Nicht zuletzt für viele Fans der aktiven Szene war die ohnehin unbeliebte Klub-WM wenigstens mit der Hoffnung verbunden, dass sich Talente auf internationaler Bühne würden präsentieren können. Doch daraus wurde – mit kleinen Ausnahmen beim 10:0-Auftaktsieg gegen die Amateurmannschaft von Auckland City – bislang nichts. Spätestens mit dem anstehenden Viertelfinale gegen Paris Saint-Germain am Samstag (18 Uhr MESZ/DAZN, Sat.1 und im Live-Ticker) ist die Hoffnung dahin.

"Jetzt geht es halt ans Eingemachte", sagte Sportvorstand Max Eberl, angesprochen auf die Einsatzchancen von Adam Aznou. Der 19 Jahre alte Linksverteidiger steht beispielhaft für den angesprochenen Konflikt. Aznou gilt als hoch veranlagt, ist sogar bereits Nationalspieler beim WM-Vierten Marokko. Doch bei der Klub-WM spielte er bislang nur acht Minuten – gegen Auckland. "Wenn wir ihn brauchen, werden wir ihn einsetzen", sagte Eberl. "Momentan haben wir noch Gestandene, die das machen können."

In Abwesenheit des verletzten Stamm-Linksverteidigers Alphonso Davies erhielten bisher der eher formschwache Raphaël Guerreiro und Josip Stanisic den Vorzug. Warum er dafür extra vorzeitig seine Leihe bei Real Valladolid beendete und auf Länderspiele mit Marokko verzichtete, dürfte sich wohl nicht nur Aznou fragen.
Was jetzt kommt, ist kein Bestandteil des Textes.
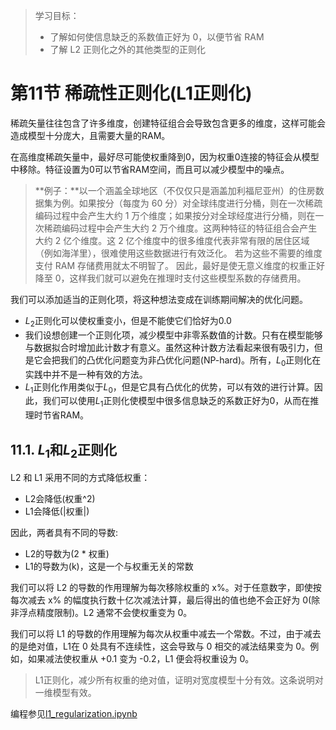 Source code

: > 学习目标：
>
> - 了解如何使信息缺乏的系数值正好为 0，以便节省 RAM
> - 了解 L2 正则化之外的其他类型的正则化

# 第11节 稀疏性正则化(L1正则化) 

稀疏矢量往往包含了许多维度，创建特征组合会导致包含更多的维度，这样可能会造成模型十分庞大，且需要大量的RAM。

在高维度稀疏矢量中，最好尽可能使权重降到0，因为权重0连接的特征会从模型中移除。特征设置为0可以节省RAM空间，而且可以减少模型中的噪点。

> **例子：**以一个涵盖全球地区（不仅仅只是涵盖加利福尼亚州）的住房数据集为例。如果按分（每度为 60 分）对全球纬度进行分桶，则在一次稀疏编码过程中会产生大约 1 万个维度；如果按分对全球经度进行分桶，则在一次稀疏编码过程中会产生大约 2 万个维度。这两种特征的特征组合会产生大约 2 亿个维度。这 2 亿个维度中的很多维度代表非常有限的居住区域（例如海洋里），很难使用这些数据进行有效泛化。 若为这些不需要的维度支付 RAM 存储费用就太不明智了。 因此，最好是使无意义维度的权重正好降至 0，这样我们就可以避免在推理时支付这些模型系数的存储费用。



我们可以添加适当的正则化项，将这种想法变成在训练期间解决的优化问题。

- $L_2$正则化可以使权重变小，但是不能使它们恰好为0.0
- 我们设想创建一个正则化项，减少模型中非零系数值的计数。只有在模型能够与数据拟合时增加此计数才有意义。虽然这种计数方法看起来很有吸引力，但是它会把我们的凸优化问题变为非凸优化问题(NP-hard)。所有，$L_0$正则化在实践中并不是一种有效的方法。
- $L_1$正则化作用类似于$L_0$，但是它具有凸优化的优势，可以有效的进行计算。因此，我们可以使用$L_1$正则化使模型中很多信息缺乏的系数正好为0，从而在推理时节省RAM。

## 11.1. $L_1$和$L_2$正则化

L2 和 L1 采用不同的方式降低权重：

- L2会降低(权重^2)
- L1会降低(|权重|)

因此，两者具有不同的导数:

- L2的导数为(2 * 权重)
- L1的导数为(k)，这是一个与权重无关的常数

我们可以将 L2 的导数的作用理解为每次移除权重的 x%。对于任意数字，即使按每次减去 x% 的幅度执行数十亿次减法计算，最后得出的值也绝不会正好为 0(除非浮点精度限制)。L2 通常不会使权重变为 0。

我们可以将 L1 的导数的作用理解为每次从权重中减去一个常数。不过，由于减去的是绝对值，L1在 0 处具有不连续性，这会导致与 0 相交的减法结果变为 0。例如，如果减法使权重从 +0.1 变为 -0.2，L1 便会将权重设为 0。

>  L1正则化，减少所有权重的绝对值，证明对宽度模型十分有效。这条说明对一维模型有效。

编程参见[l1_regularization.ipynb](../code/l1_regularization.ipynb)


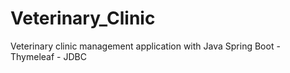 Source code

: # Veterinary_Clinic
Veterinary clinic management application with Java Spring Boot - Thymeleaf - JDBC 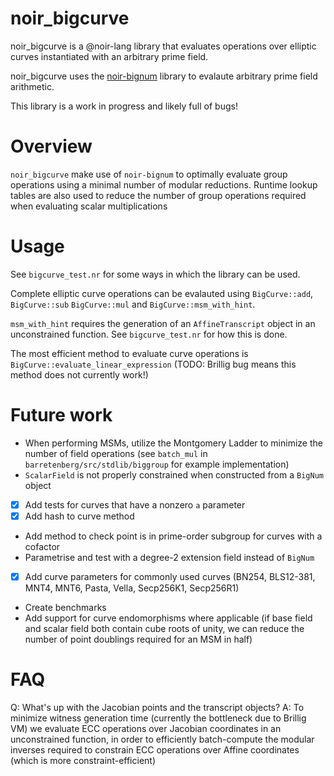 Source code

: # noir_bigcurve

noir_bigcurve is a @noir-lang library that evaluates operations over elliptic curves instantiated with an arbitrary prime field.

noir_bigcurve uses the [noir-bignum](https://github.com/zac-williamson/noir-bignum) library to evalaute arbitrary prime field arithmetic.

This library is a work in progress and likely full of bugs!

# Overview

`noir_bigcurve` make use of `noir-bignum` to optimally evaluate group operations using a minimal number of modular reductions. Runtime lookup tables are also used to reduce the number of group operations required when evaluating scalar multiplications

# Usage

See `bigcurve_test.nr` for some ways in which the library can be used.

Complete elliptic curve operations can be evalauted using `BigCurve::add`, `BigCurve::sub` `BigCurve::mul` and `BigCurve::msm_with_hint`.

`msm_with_hint` requires the generation of an `AffineTranscript` object in an unconstrained function. See `bigcurve_test.nr` for how this is done.

The most efficient method to evaluate curve operations is `BigCurve::evaluate_linear_expression` (TODO: Brillig bug means this method does not currently work!)

# Future work

- When performing MSMs, utilize the Montgomery Ladder to minimize the number of field operations (see `batch_mul` in `barretenberg/src/stdlib/biggroup` for example implementation)
- `ScalarField` is not properly constrained when constructed from a `BigNum` object
- [x] Add tests for curves that have a nonzero `a` parameter
- [x] Add hash to curve method
- Add method to check point is in prime-order subgroup for curves with a cofactor
- Parametrise and test with a degree-2 extension field instead of `BigNum`
- [x] Add curve parameters for commonly used curves (BN254, BLS12-381, MNT4, MNT6, Pasta, Vella, Secp256K1, Secp256R1)
- Create benchmarks
- Add support for curve endomorphisms where applicable (if base field and scalar field both contain cube roots of unity, we can reduce the number of point doublings required for an MSM in half)

# FAQ

Q: What's up with the Jacobian points and the transcript objects?
A: To minimize witness generation time (currently the bottleneck due to Brillig VM) we evaluate ECC operations over Jacobian coordinates in an unconstrained function, in order to efficiently batch-compute the modular inverses required to constrain ECC operations over Affine coordinates (which is more constraint-efficient)
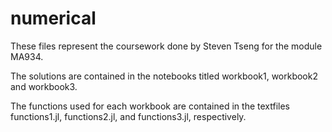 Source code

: # numerical
These files represent the coursework done by Steven Tseng for the module MA934.

The solutions are contained in the notebooks titled workbook1, workbook2 and workbook3.

The functions used for each workbook are contained in the textfiles functions1.jl, functions2.jl, and functions3.jl, respectively.

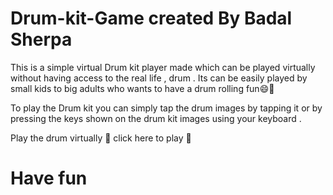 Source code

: # Drum-kit-Game created By Badal Sherpa
This is a simple virtual Drum kit player made which can be played virtually without having access to the real life , drum . Its can be easily played by small kids to big adults who wants to have a drum rolling fun😄🤗
  
To play the Drum kit you can simply tap the drum images by tapping it or by pressing the keys shown on the drum kit images using your keyboard .

Play the drum virtually <a style="text-decoration:none" href="https://badalsherpa.github.io/Drum-kit-Game/"> 🥁 click here to play 🥁 </a> 

# Have fun
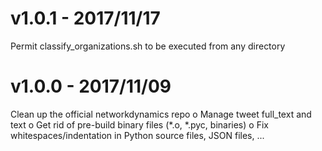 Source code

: v1.0.1 - 2017/11/17
===================

Permit classify_organizations.sh to be executed from any directory

v1.0.0 - 2017/11/09
===================

Clean up the official networkdynamics repo
o Manage tweet full_text and text
o Get rid of pre-build binary files (*.o, *.pyc, binaries)
o Fix whitespaces/indentation in Python source files, JSON files, ...
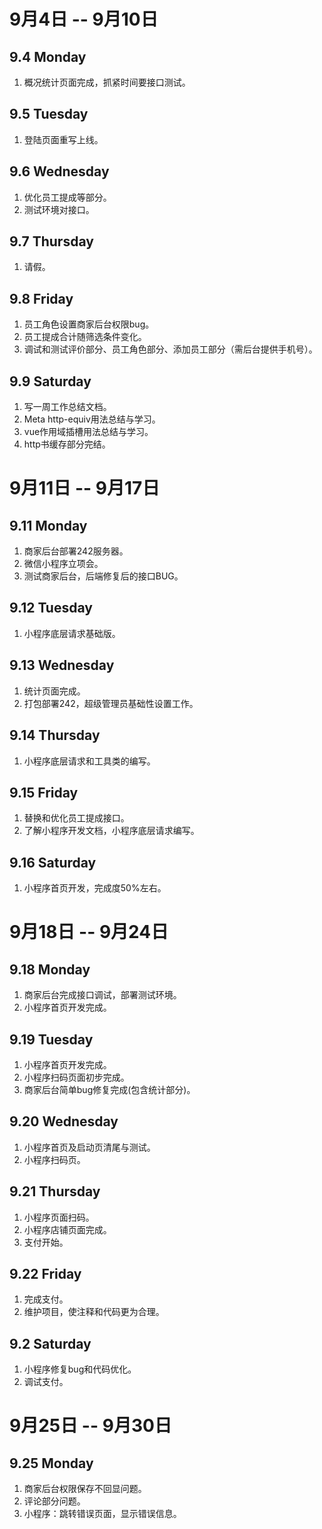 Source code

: # 9月4日 -- 9月10日

## 9.4 Monday
1. 概况统计页面完成，抓紧时间要接口测试。

## 9.5 Tuesday
1. 登陆页面重写上线。

## 9.6 Wednesday
1. 优化员工提成等部分。
2. 测试环境对接口。

## 9.7 Thursday
1. 请假。

## 9.8 Friday
1. 员工角色设置商家后台权限bug。
2. 员工提成合计随筛选条件变化。
3. 调试和测试评价部分、员工角色部分、添加员工部分（需后台提供手机号）。

## 9.9 Saturday
1. 写一周工作总结文档。
2. Meta http-equiv用法总结与学习。
3. vue作用域插槽用法总结与学习。
4. http书缓存部分完结。

# 9月11日 -- 9月17日

## 9.11 Monday
1. 商家后台部署242服务器。
2. 微信小程序立项会。
3. 测试商家后台，后端修复后的接口BUG。

## 9.12 Tuesday
1. 小程序底层请求基础版。

## 9.13 Wednesday
1. 统计页面完成。
2. 打包部署242，超级管理员基础性设置工作。

## 9.14 Thursday
1. 小程序底层请求和工具类的编写。

## 9.15 Friday
1. 替换和优化员工提成接口。
2. 了解小程序开发文档，小程序底层请求编写。

## 9.16 Saturday
1. 小程序首页开发，完成度50%左右。

# 9月18日 -- 9月24日

## 9.18 Monday
1. 商家后台完成接口调试，部署测试环境。
2. 小程序首页开发完成。

## 9.19 Tuesday
1. 小程序首页开发完成。
2. 小程序扫码页面初步完成。
3. 商家后台简单bug修复完成(包含统计部分)。

## 9.20 Wednesday
1. 小程序首页及启动页清尾与测试。
2. 小程序扫码页。

## 9.21 Thursday
1. 小程序页面扫码。
2. 小程序店铺页面完成。
3. 支付开始。

## 9.22 Friday
1. 完成支付。
2. 维护项目，使注释和代码更为合理。

## 9.2 Saturday
1. 小程序修复bug和代码优化。
2. 调试支付。

# 9月25日 -- 9月30日

## 9.25 Monday
1. 商家后台权限保存不回显问题。
2. 评论部分问题。
3. 小程序：跳转错误页面，显示错误信息。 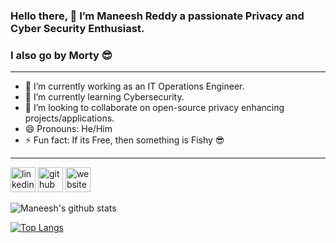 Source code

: ### Hello there, 👋 I’m Maneesh Reddy a passionate Privacy and Cyber Security Enthusiast.
### I also go by Morty :sunglasses:
***
- 🔭 I’m currently working as an IT Operations Engineer.
- 🌱 I’m currently learning Cybersecurity.
- 👯 I’m looking to collaborate on open-source privacy enhancing projects/applications.
- 😄 Pronouns: He/Him
- ⚡ Fun fact: If its Free, then something is Fishy 😎
***
[<img src='https://cdn.jsdelivr.net/npm/simple-icons@3.0.1/icons/linkedin.svg' alt='linkedin' height='40'>](https://www.linkedin.com/in/Maneesh3/) 
[<img src='https://cdn.jsdelivr.net/npm/simple-icons@3.0.1/icons/github.svg' alt='github' height='40'>](https://github.com/Maneesh3)
[<img src='https://cdn.jsdelivr.net/npm/simple-icons@3.0.1/icons/icloud.svg' alt='website' height='40'>](maneesh3.github.io)
<!--
**Maneesh3/Maneesh3** is a ✨ _special_ ✨ repository because its `README.md` (this file) appears on your GitHub profile.

Here are some ideas to get you started:

- 🔭 I’m currently working on ...
- 🌱 I’m currently learning ...
- 👯 I’m looking to collaborate on ...
- 🤔 I’m looking for help with ...
- 💬 Ask me about ...
- 📫 How to reach me: ...
- 😄 Pronouns: ...
- ⚡ Fun fact: ...
-->

![Maneesh's github stats](https://github-readme-stats.vercel.app/api?username=Maneesh3&show_icons=true&theme=radical)

[![Top Langs](https://github-readme-stats.vercel.app/api/top-langs/?username=Maneesh3&hide=javascript,css,scss,Less&show_icons=true&theme=radical&layout=compact)](https://github.com/anuraghazra/github-readme-stats)
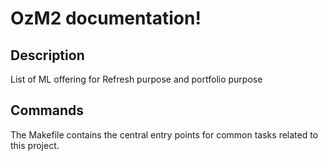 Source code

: # OzM2 documentation!

## Description

List of ML offering for Refresh purpose and portfolio purpose

## Commands

The Makefile contains the central entry points for common tasks related to this project.

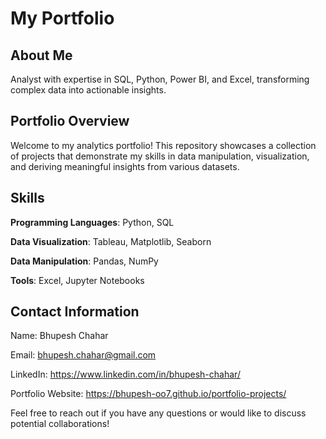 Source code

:# **My Portfolio**

## About Me

Analyst with expertise in SQL, Python, Power BI, and Excel, transforming complex data into actionable insights.

## Portfolio Overview
Welcome to my analytics portfolio! This repository showcases a collection of projects that demonstrate my skills in data manipulation, visualization, and deriving meaningful insights from various datasets.

## Skills

**Programming Languages**: Python, SQL

**Data Visualization**: Tableau, Matplotlib, Seaborn

**Data Manipulation**: Pandas, NumPy

**Tools**: Excel, Jupyter Notebooks



## Contact Information

Name: Bhupesh Chahar

Email: bhupesh.chahar@gmail.com	

LinkedIn: https://www.linkedin.com/in/bhupesh-chahar/

Portfolio Website: https://bhupesh-oo7.github.io/portfolio-projects/

Feel free to reach out if you have any questions or would like to discuss potential collaborations!

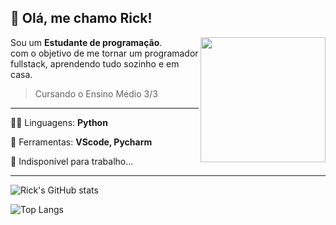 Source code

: ## 🤎 Olá, me chamo <strong>Rick!</strong>

<img src="https://media2.giphy.com/media/lP8xu5t2DLGG045H8F/giphy.gif?cid=790b7611444e7ddc9b17bd6021eaa63c4e697cf1c3b84a0b&rid=giphy.gif&ct=s" min-width="400px" max-width="400px" width="200px" align="right">

<p align="left"> 
  Sou um <strong>Estudante de programação</strong>.<br> com o objetivo de me tornar um programador fullstack,
  aprendendo tudo sozinho e em casa.
</p>

> Cursando o Ensino Médio    3/3

-----

<p align="left">
  🐱‍💻 Linguagens: <strong>Python</strong>
</p>



<p align="left">
  💼 Ferramentas: <strong> VScode, Pycharm</strong>
</p>



<p align="left">
  💌 Indisponível para trabalho...
</p>


-----

![Rick's GitHub stats](https://github-readme-stats.vercel.app/api?username=luishrick&count_private=true&show_icons=true&theme=darcula) 

![Top Langs](https://github-readme-stats.vercel.app/api/top-langs/?username=luishrick&theme=darcula)
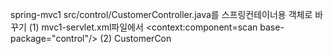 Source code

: 
spring-mvc1
src/control/CustomerController.java를 스프링컨테이너용 객체로 바꾸기
(1) mvc1-servlet.xml파일에서 <context:component=scan base-package="control"/>
(2) CustomerCon
<!--stackedit_data:
eyJoaXN0b3J5IjpbLTMzMTYwNDI1M119
--> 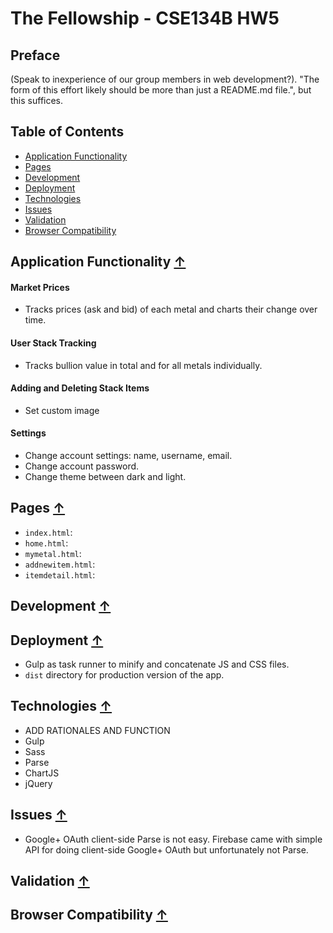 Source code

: # The Fellowship - CSE134B HW5

## Preface
(Speak to inexperience of our group members in web development?). "The form of this effort likely should be more than just a README.md file.", but this suffices.

## <a name="toc">Table of Contents</a>
* [Application Functionality](#app-func)
* [Pages](#pages)
* [Development](#development)
* [Deployment](#deployment)
* [Technologies](#technologies)
* [Issues](#issues)
* [Validation](#validation)
* [Browser Compatibility](#compatibility)

## <a name="app-func">Application Functionality</a> [&#8593;](#toc)
#### Market Prices
- Tracks prices (ask and bid) of each metal and charts their change over time.

#### User Stack Tracking
- Tracks bullion value in total and for all metals individually.

#### Adding and Deleting Stack Items
- Set custom image

#### Settings
- Change account settings: name, username, email.
- Change account password.
- Change theme between dark and light.

## <a name="pages">Pages</a> [&#8593;](#toc)
- ``index.html``: 
- ``home.html``:
- ``mymetal.html``:
- ``addnewitem.html``:
- ``itemdetail.html``:

## <a name="development">Development</a> [&#8593;](#toc)

## <a name="deployment">Deployment</a> [&#8593;](#toc)
- Gulp as task runner to minify and concatenate JS and CSS files.
- ``dist`` directory for production version of the app.

## <a name="technologies">Technologies</a> [&#8593;](#toc)
- ADD RATIONALES AND FUNCTION
- Gulp
- Sass
- Parse
- ChartJS
- jQuery

## <a name="issues">Issues</a> [&#8593;](#toc)
- Google+ OAuth client-side Parse is not easy. Firebase came with simple API for doing client-side Google+ OAuth but unfortunately not Parse.

## <a name="validation">Validation</a> [&#8593;](#toc)

## <a name="compatibility">Browser Compatibility</a> [&#8593;](#toc)

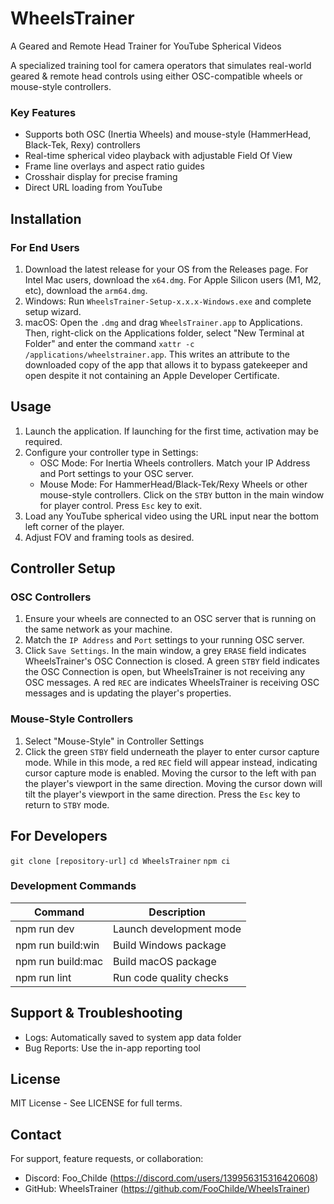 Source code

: # WheelsTrainer
A Geared and Remote Head Trainer for YouTube Spherical Videos

A specialized training tool for camera operators that simulates real-world geared & remote head controls using either OSC-compatible wheels or mouse-style controllers.

### Key Features
- Supports both OSC (Inertia Wheels) and mouse-style (HammerHead, Black-Tek, Rexy) controllers
- Real-time spherical video playback with adjustable Field Of View
- Frame line overlays and aspect ratio guides
- Crosshair display for precise framing
- Direct URL loading from YouTube

## Installation
### For End Users
1. Download the latest release for your OS from the Releases page. For Intel Mac users, download the `x64.dmg`. For Apple Silicon users (M1, M2, etc), download the `arm64.dmg`.
2. Windows: Run `WheelsTrainer-Setup-x.x.x-Windows.exe` and complete setup wizard.
3. macOS: Open the `.dmg` and drag `WheelsTrainer.app` to Applications. Then, right-click on the Applications folder, select "New Terminal at Folder" and enter the command `xattr -c /applications/wheelstrainer.app`. This writes an attribute to the downloaded copy of the app that allows it to bypass gatekeeper and open despite it not containing an Apple Developer Certificate.

## Usage
1. Launch the application. If launching for the first time, activation may be required. 
2. Configure your controller type in Settings:
   - OSC Mode: For Inertia Wheels controllers. Match your IP Address and Port settings to your OSC server.
   - Mouse Mode: For HammerHead/Black-Tek/Rexy Wheels or other mouse-style controllers. Click on the `STBY` button in the main window for player control. Press `Esc` key to exit.
3. Load any YouTube spherical video using the URL input near the bottom left corner of the player.
4. Adjust FOV and framing tools as desired.

## Controller Setup
### OSC Controllers
1. Ensure your wheels are connected to an OSC server that is running on the same network as your machine.
2. Match the `IP Address` and `Port` settings to your running OSC server.
3. Click `Save Settings`. In the main window, a grey `ERASE` field indicates WheelsTrainer's OSC Connection is closed. A green `STBY` field indicates the OSC Connection is open, but WheelsTrainer is not receiving any OSC messages. A red `REC` are indicates WheelsTrainer is receiving OSC messages and is updating the player's properties.

### Mouse-Style Controllers
1. Select "Mouse-Style" in Controller Settings
2. Click the green `STBY` field underneath the player to enter cursor capture mode. While in this mode, a red `REC` field will appear instead, indicating cursor capture mode is enabled. Moving the cursor to the left with pan the player's viewport in the same direction. Moving the cursor down will tilt the player's viewport in the same direction. Press the `Esc` key to return to `STBY` mode.

## For Developers
`git clone [repository-url]`
`cd WheelsTrainer`
`npm ci`

### Development Commands
| Command           | Description               |
|-------------------|---------------------------|
| npm run dev       | Launch development mode   |
| npm run build:win | Build Windows package     |
| npm run build:mac | Build macOS package       |
| npm run lint      | Run code quality checks   |

## Support & Troubleshooting
- Logs: Automatically saved to system app data folder
- Bug Reports: Use the in-app reporting tool

## License
MIT License - See LICENSE for full terms.

## Contact
For support, feature requests, or collaboration:
- Discord: Foo_Childe (https://discord.com/users/139956315316420608)
- GitHub: WheelsTrainer (https://github.com/FooChilde/WheelsTrainer)
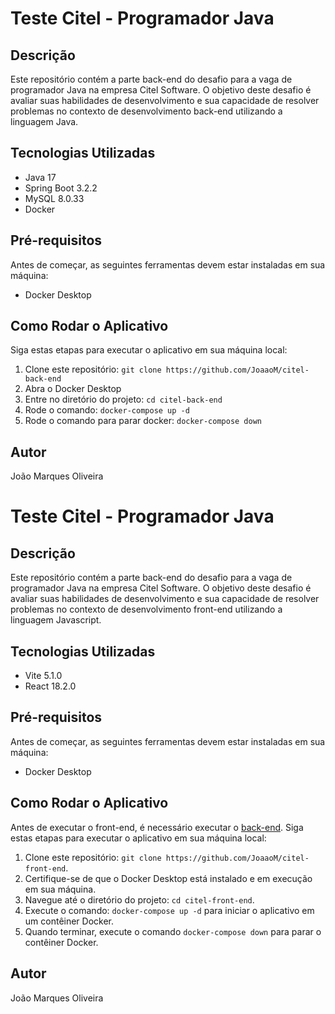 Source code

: # Teste Citel - Programador Java

## Descrição

Este repositório contém a parte back-end do desafio para a vaga de programador Java na empresa Citel Software. O objetivo deste desafio é avaliar suas habilidades de desenvolvimento e sua capacidade de resolver problemas no contexto de desenvolvimento back-end utilizando a linguagem Java.

## Tecnologias Utilizadas

- Java 17
- Spring Boot 3.2.2
- MySQL 8.0.33
- Docker

## Pré-requisitos

Antes de começar, as seguintes ferramentas devem estar instaladas em sua máquina:

- Docker Desktop

## Como Rodar o Aplicativo

Siga estas etapas para executar o aplicativo em sua máquina local:

1. Clone este repositório: `git clone https://github.com/JoaaoM/citel-back-end`
2. Abra o Docker Desktop 
3. Entre no diretório do projeto: `cd citel-back-end`
4. Rode o comando: `docker-compose up -d`
5. Rode o comando para parar docker: `docker-compose down`

## Autor

João Marques Oliveira


# Teste Citel - Programador Java

## Descrição

Este repositório contém a parte back-end do desafio para a vaga de programador Java na empresa Citel Software. O objetivo deste desafio é avaliar suas habilidades de desenvolvimento e sua capacidade de resolver problemas no contexto de desenvolvimento front-end utilizando a linguagem Javascript.

## Tecnologias Utilizadas

- Vite 5.1.0
- React 18.2.0

## Pré-requisitos

Antes de começar, as seguintes ferramentas devem estar instaladas em sua máquina:

- Docker Desktop

## Como Rodar o Aplicativo

Antes de executar o front-end, é necessário executar o [back-end](https://github.com/JoaaoM/citel-back-end). Siga estas etapas para executar o aplicativo em sua máquina local:

1. Clone este repositório: `git clone https://github.com/JoaaoM/citel-front-end`.
2. Certifique-se de que o Docker Desktop está instalado e em execução em sua máquina.
3. Navegue até o diretório do projeto: `cd citel-front-end`.
4. Execute o comando: `docker-compose up -d` para iniciar o aplicativo em um contêiner Docker.
5. Quando terminar, execute o comando `docker-compose down` para parar o contêiner Docker.


## Autor

João Marques Oliveira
Durchschnittsalter der Münchner Startelf bei der Klub-WM: 29,3 Jahre

Trainer Vincent Kompany setzt in seiner bisherigen Zeit bei den Bayern, wie auch viele seiner Vorgänger, nachweislich lieber auf arrivierte Kräfte. In den USA kam einzig der 17 Jahre alte Lennart Karl, der weithin als grösstes Talent des Campus betrachtet wird, zu einem längeren Einsatz: Gegen Auckland wurde er zur Halbzeit beim Stand von 6:0 eingewechselt. Das Durchschnittsalter der Münchner Startelf aber betrug in vier Spielen der Klub-WM 29,3 Jahre.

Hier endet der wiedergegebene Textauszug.